── Material provided

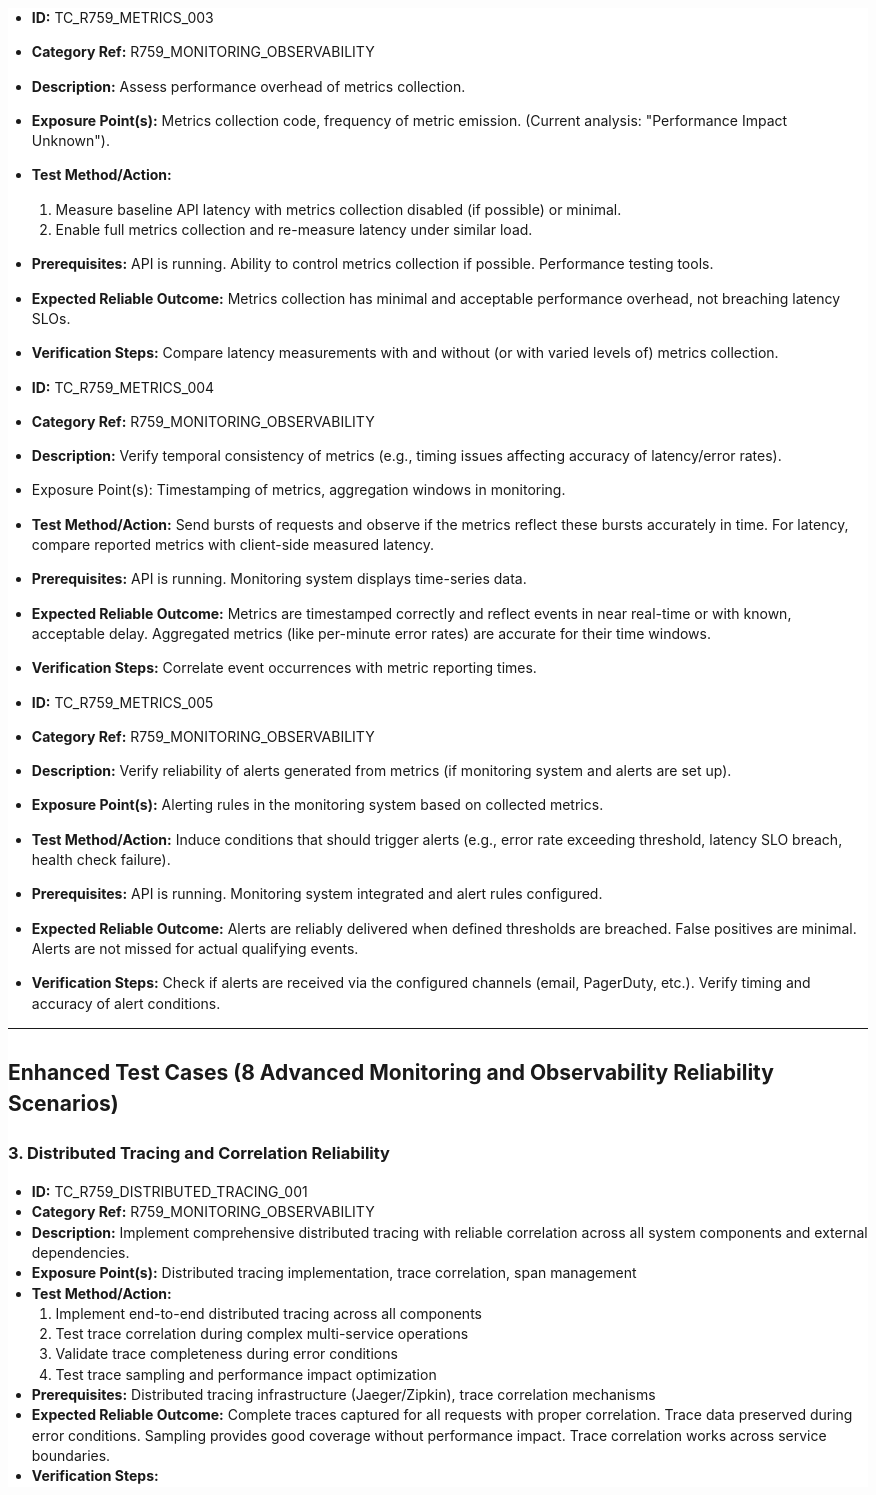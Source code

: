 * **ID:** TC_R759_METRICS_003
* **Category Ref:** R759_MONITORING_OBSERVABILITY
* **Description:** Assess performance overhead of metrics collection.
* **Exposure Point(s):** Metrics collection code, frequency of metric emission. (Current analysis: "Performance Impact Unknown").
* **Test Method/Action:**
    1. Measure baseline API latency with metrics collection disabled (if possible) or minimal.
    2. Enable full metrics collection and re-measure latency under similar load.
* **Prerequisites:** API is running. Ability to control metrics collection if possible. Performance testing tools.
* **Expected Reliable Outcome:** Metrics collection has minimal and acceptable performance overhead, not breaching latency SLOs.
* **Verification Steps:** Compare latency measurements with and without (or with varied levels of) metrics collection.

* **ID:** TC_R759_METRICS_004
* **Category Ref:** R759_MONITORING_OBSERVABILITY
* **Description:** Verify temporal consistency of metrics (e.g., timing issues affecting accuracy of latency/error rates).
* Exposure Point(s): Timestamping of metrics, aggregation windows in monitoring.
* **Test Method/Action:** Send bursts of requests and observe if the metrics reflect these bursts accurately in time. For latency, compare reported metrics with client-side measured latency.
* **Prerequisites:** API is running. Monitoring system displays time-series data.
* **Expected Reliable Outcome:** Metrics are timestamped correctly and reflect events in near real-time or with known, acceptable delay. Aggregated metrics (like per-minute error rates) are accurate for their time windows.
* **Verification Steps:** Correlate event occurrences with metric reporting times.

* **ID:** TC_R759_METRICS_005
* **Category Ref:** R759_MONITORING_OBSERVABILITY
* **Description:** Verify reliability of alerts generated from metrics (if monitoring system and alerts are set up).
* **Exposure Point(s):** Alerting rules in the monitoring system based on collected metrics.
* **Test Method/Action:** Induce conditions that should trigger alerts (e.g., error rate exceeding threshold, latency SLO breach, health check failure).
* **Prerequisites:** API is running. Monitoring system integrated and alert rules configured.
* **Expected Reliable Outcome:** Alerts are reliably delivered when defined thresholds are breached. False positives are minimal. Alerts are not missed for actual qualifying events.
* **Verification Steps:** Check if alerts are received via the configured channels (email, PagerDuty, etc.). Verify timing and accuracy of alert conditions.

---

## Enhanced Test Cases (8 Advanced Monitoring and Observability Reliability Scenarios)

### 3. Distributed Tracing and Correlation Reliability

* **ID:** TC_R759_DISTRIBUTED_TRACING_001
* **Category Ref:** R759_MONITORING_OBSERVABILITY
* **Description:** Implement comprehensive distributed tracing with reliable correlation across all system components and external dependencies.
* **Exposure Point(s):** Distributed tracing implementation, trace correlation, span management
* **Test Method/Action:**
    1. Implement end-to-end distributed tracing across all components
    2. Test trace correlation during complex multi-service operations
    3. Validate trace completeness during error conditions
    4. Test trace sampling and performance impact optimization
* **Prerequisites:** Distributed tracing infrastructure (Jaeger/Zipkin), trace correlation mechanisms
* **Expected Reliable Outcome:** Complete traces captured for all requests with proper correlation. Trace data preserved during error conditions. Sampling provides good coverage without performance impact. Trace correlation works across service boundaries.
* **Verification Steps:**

────

Work request: From the material above, set down exactly the lines starting at the one with "breaching latency SLOs." and ending at the one with "of) metrics collection.", end lines included.

Worked solution:
* **Expected Reliable Outcome:** Metrics collection has minimal and acceptable performance overhead, not breaching latency SLOs.
* **Verification Steps:** Compare latency measurements with and without (or with varied levels of) metrics collection.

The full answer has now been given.